The four-piece orchestra just finished playing The Twelfth St. Rag, when one of the musicians spoke up.
“Aren’t these lights getting dim?” he said. The porter then pointed out sand sifting down from the ceiling.
The lights went dark, what sounded like fireworks crackled, a women cried out and the floor suddenly dropped. There was an awful crash and a huge gap opened in the floor.
“With a roar that was heard for blocks, the second and third floors were carried down into the basement with their cargo of dead and dying,” newspapers reported.
Two patrolmen heard the roar, and looking back saw dust rising from the ruined building. They pulled several people from the building as the walls and staircase still quaked.
The Dead and Dying
Help came immediately. Within 15 minutes flood lights were trained on the wreckage. Police officers and firefighters searched the timbers and flooring amid the wrenching cries of injured people trapped under beams and bricks. A fleet of ambulances raced back and forth, carrying the injured from the ruined building to nearby hospitals.
Doctors arrived on the scene. Dr. Michael McGarty amputated a man’s finger to free him, but only after lighting a cigarette and blowing smoke into the victim’s mouth. He had begged for a cigarette before the doctor cut off his finger.
Priests came to provide conditional absolution to the dead and dying as firefighters took off their helmets and kneeled. Rescuers found most of the bodies 15 to 20 feet below street level.
Rescuers heard the cries of Edith Jordan, a 28-year-old newlywed from Somerville buried under four feet of brick and plaster. A beam lay across her chest and two dead people on her legs. Hours later, rescue workers managed to dig a tunnel to her and take her out on a stretcher. She died soon after arriving at City Hospital. Her husband also suffered injuries in the collapse, but survived.

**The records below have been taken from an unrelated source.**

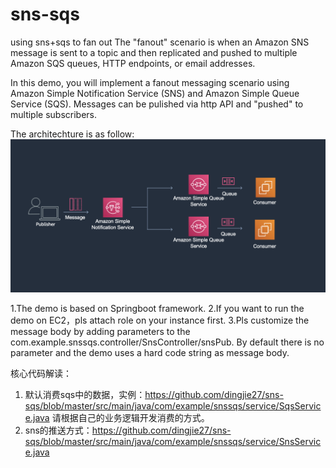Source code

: # sns-sqs
using sns+sqs to fan out
The "fanout" scenario is when an Amazon SNS message is sent to a topic and then replicated and pushed to multiple Amazon SQS queues, HTTP endpoints, or email addresses. 


In this demo, you will implement a fanout messaging scenario using Amazon Simple Notification Service (SNS) and Amazon Simple Queue Service (SQS). Messages can be pulished via http API and  "pushed" to multiple subscribers.

The architechture is as follow:
![image](https://github.com/dingjie27/sns-sqs/blob/master/images/architecture.png)



1.The demo is based on Springboot framework.
2.If you want to run the demo on EC2，pls attach role on your instance first. 
3.Pls customize the message body by adding parameters to the com.example.snssqs.controller/SnsController/snsPub. By default there is no parameter and the demo uses a hard code string as message body.

核心代码解读：
1. 默认消费sqs中的数据，实例：https://github.com/dingjie27/sns-sqs/blob/master/src/main/java/com/example/snssqs/service/SqsService.java
请根据自己的业务逻辑开发消费的方式。
2. sns的推送方式：https://github.com/dingjie27/sns-sqs/blob/master/src/main/java/com/example/snssqs/service/SnsService.java
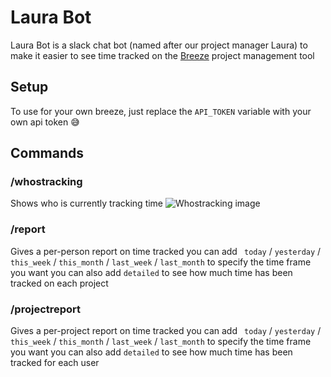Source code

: # Laura Bot
Laura Bot is a slack chat bot (named after our project manager Laura) to make it easier to see time tracked on the [Breeze](http://breeze.pm) project management tool
## Setup
To use for your own breeze, just replace the `API_TOKEN` variable with your own api token 😅
## Commands

### /whostracking
Shows who is currently tracking time
![Whostracking image](https://i.ibb.co/dQHd488/Screenshot-2019-07-09-at-22-46-15.png)

### /report
Gives a per-person report on time tracked
you can add ` today` / `yesterday` / `this_week` / `this_month` / `last_week` / `last_month` to specify the time frame you want
you can also add `detailed` to see how much time has been tracked on each project

### /projectreport
Gives a per-project report on time tracked
you can add ` today` / `yesterday` / `this_week` / `this_month` / `last_week` / `last_month` to specify the time frame you want
you can also add `detailed` to see how much time has been tracked for each user

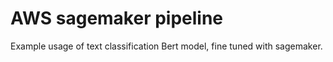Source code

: # AWS sagemaker pipeline
Example usage of text classification Bert model, fine tuned with sagemaker.
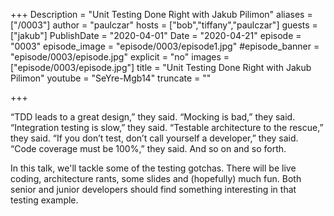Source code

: +++
Description = "Unit Testing Done Right with Jakub Pilimon"
aliases = ["/0003"]
author = "paulczar"
hosts = ["bob","tiffany","paulczar"]
guests = ["jakub"]
PublishDate = "2020-04-01"
Date = "2020-04-21"
episode = "0003"
episode_image = "episode/0003/episode1.jpg"
#episode_banner = "episode/0003/episode.jpg"
explicit = "no"
images = ["episode/0003/episode.jpg"]
title = "Unit Testing Done Right with Jakub Pilimon"
youtube = "SeYre-Mgb14"
truncate = ""

+++

“TDD leads to a great design,” they said. “Mocking is bad,” they said. “Integration testing is slow,” they said. “Testable architecture to the rescue,” they said. “If you don’t test, don’t call yourself a developer,” they said. “Code coverage must be 100%,” they said. And so on and so forth.

In this talk, we'll tackle some of the testing gotchas. There will be live coding, architecture rants, some slides and (hopefully) much fun. Both senior and junior developers should find something interesting in that testing example.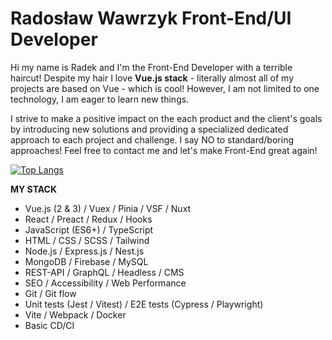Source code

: 
# Radosław Wawrzyk Front-End/UI Developer

Hi my name is Radek and I'm the Front-End Developer with a terrible haircut! Despite my hair I love **Vue.js stack** - literally almost all of my projects are based on Vue - which is cool! However, I am not limited to one technology, I am eager to learn new things.

I strive to make a positive impact on the each product and the client's goals by introducing new solutions and providing a specialized dedicated approach to each project and challenge. I say NO to standard/boring approaches! Feel free to contact me and let's make Front-End great again!

[![Top Langs](https://github-readme-stats.vercel.app/api/top-langs/?username=Radek-Wawrzyk&layout=compact&theme=tokyonight&title_color=fff&icon_color=79ff97&text_color=9f9f9f&bg_color=151515)](https://github.com/anuraghazra/github-readme-stats)

**MY STACK**

- Vue.js (2 & 3) / Vuex / Pinia / VSF / Nuxt
- React / Preact / Redux / Hooks
- JavaScript (ES6+) / TypeScript
- HTML / CSS / SCSS / Tailwind
- Node.js / Express.js / Nest.js
- MongoDB / Firebase / MySQL
- REST-API / GraphQL / Headless / CMS
- SEO / Accessibility / Web Performance
- Git / Git flow
- Unit tests (Jest / Vitest) / E2E tests (Cypress / Playwright)
- Vite / Webpack / Docker
- Basic CD/CI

Patrolman Alexander and another police officer died in the Pickwick Club disaster. So did several popular boxers and a man indicted for gas bombing the Rhode Island state Senate Chamber the year before. Most of the dead had only reached their 20s or 30s.
Charleston Blamed
At the time, dance halls were linked with Satan. Reformers like the Rev. John Roach Straton argued that dancing led to immorality.
Newspapers reported the PIckwick Club collapsed because ‘the newest crazy dance step causes vibrations which give the stamping heels of an average couple the destructive force of a giant twenty times their weight.’
Boston city officials tried to shut down two other nightclubs where people danced the Charleston.
Local officials then banned the Charleston across the country. In Kansas City, officials pronounced, “The Charleston dance may shake the foundations of public morality all it wants to, but when it weakens the foundations of buildings housing dance floors, it ought to be stopped.”
What Caused the Pickwick Club Collapse
The real cause of the collapse was a dangerously weakened building undermined by excavation for a garage in the next lot.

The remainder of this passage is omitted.